Is there a best way to build credit?

The credit bureaus use a few specific factors to calculate your credit score. Similar to the FICO formula, you need to understand why each factor is important, and what you need to do in order to help improve your credit score.

  • Keep balances low. For a better credit score, keep your balance under 30% of your card’s total limit. If your credit card has a $500 limit, don’t carry a balance of more than $150. If you use your card more than that, there’s a simple trick for having a lower balance reported. Just pay it down before the balance is reported to the credit bureaus (usually on the statement closing date, but check with your card issuer to be sure).
  • The most important factor is your payment history.

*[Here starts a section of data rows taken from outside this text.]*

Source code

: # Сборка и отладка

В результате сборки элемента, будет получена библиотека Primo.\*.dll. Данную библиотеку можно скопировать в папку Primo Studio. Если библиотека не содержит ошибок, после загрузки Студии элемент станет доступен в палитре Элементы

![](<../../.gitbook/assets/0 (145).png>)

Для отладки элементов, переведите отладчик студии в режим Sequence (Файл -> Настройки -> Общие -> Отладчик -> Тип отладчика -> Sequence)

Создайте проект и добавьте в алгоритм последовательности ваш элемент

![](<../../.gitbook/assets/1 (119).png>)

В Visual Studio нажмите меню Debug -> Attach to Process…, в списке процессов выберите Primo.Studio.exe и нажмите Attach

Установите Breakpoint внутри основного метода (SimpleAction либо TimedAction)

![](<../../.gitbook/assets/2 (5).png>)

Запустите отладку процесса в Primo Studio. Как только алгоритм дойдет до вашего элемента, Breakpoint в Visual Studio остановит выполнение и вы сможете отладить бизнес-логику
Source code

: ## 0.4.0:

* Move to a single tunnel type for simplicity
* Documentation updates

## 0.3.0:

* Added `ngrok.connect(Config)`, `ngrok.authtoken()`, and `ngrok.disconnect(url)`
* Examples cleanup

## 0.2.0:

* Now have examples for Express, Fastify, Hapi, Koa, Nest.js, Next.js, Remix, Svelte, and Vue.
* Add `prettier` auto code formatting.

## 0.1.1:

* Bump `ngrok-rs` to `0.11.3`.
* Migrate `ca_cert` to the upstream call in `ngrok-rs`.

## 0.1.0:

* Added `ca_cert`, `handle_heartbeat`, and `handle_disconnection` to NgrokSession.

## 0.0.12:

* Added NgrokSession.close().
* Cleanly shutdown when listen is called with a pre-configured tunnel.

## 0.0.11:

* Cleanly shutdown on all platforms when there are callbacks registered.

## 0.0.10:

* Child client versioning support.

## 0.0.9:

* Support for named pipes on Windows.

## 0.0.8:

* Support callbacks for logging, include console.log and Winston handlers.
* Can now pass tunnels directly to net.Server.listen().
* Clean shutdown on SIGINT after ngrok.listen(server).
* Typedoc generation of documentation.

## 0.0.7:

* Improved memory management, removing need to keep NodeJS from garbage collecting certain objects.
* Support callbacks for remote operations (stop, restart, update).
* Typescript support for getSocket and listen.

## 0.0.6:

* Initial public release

Do you make your monthly payments on time? If you do, your score will slowly and steadily go up. At the same time, if you miss payments, your score will suffer.
  • Variety of different credit products in your file. Someone with a car loan, a mortgage and a credit card is easier to score that someone who only has a credit card.
  • The age of your credit history. You’ll reach a higher score with a long history of responsible credit use. Avoid closing old accounts because their age helps you, especially if you’ve also opened new accounts within the last few years.

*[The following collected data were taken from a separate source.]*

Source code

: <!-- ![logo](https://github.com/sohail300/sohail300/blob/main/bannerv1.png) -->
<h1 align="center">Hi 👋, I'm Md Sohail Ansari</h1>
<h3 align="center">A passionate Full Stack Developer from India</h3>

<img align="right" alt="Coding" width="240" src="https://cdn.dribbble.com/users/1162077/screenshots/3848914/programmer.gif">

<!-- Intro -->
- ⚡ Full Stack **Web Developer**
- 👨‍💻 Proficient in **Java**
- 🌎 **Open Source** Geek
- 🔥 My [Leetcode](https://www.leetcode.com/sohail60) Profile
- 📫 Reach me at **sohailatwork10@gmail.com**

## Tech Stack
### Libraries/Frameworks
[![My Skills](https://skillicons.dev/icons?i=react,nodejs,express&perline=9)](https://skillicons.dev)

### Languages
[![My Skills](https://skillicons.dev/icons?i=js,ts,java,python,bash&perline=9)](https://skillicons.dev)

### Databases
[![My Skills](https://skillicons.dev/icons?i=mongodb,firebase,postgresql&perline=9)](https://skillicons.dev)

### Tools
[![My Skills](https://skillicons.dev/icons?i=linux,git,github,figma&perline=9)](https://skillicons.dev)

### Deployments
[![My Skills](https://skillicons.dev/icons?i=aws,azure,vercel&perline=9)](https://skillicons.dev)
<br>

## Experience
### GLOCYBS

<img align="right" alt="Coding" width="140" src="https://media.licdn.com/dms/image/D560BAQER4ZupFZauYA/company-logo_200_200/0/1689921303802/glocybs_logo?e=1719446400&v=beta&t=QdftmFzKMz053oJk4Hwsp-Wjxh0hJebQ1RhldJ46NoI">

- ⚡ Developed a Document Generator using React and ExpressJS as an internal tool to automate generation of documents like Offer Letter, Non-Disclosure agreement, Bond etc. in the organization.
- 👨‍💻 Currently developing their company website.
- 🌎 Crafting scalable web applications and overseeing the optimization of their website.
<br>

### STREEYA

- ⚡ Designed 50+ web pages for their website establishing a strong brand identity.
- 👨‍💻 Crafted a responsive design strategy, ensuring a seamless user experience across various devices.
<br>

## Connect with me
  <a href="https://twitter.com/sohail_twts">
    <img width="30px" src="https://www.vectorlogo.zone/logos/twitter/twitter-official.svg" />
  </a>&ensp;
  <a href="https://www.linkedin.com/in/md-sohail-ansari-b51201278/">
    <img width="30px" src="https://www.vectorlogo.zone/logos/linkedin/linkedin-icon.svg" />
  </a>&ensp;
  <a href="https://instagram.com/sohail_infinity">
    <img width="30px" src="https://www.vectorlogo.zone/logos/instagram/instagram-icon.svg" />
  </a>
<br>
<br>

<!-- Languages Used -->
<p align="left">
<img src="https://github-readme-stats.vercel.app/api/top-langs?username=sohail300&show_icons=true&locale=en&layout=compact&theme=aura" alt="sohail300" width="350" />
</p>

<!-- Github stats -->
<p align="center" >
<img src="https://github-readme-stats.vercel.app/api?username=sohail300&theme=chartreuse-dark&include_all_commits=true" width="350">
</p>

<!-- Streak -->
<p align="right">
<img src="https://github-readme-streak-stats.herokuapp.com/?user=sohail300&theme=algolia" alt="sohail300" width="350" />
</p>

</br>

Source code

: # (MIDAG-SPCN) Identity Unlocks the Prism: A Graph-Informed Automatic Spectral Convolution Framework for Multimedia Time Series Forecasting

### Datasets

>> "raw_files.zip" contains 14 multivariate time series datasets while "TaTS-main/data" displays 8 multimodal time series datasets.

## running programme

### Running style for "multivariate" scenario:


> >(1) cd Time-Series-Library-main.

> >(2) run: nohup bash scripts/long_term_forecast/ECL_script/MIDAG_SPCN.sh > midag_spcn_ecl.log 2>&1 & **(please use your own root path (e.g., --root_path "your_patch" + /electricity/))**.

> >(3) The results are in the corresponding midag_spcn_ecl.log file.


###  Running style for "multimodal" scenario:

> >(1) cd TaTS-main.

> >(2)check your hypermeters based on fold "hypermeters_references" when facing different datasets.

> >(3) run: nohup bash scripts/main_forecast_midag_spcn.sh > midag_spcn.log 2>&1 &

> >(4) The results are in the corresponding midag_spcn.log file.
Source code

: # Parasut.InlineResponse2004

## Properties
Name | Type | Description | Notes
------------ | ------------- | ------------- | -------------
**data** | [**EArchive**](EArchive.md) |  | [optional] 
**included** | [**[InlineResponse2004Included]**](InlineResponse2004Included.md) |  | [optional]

VantageScore is another credit scoring model. VantageScore is very similar to FICO and uses the same criteria in similar proportions. VantageScore claims to more accurately score consumers who have a short or limited credit history.

Wondering how you stack up against other Americans when it comes to credit? Most people find the highest scores hard to reach. Only 19% of Credit Sesame members were in the highest credit score range (720 or higher), while 25% have good scores (640-719). About a third fall in the fair score range, between 550 and 639, and about a quarter of our members had credit scores below 549.  This is a chart that shows credit scores, taken from a subset of Credit Sesame’s 7 million members collected October 2015.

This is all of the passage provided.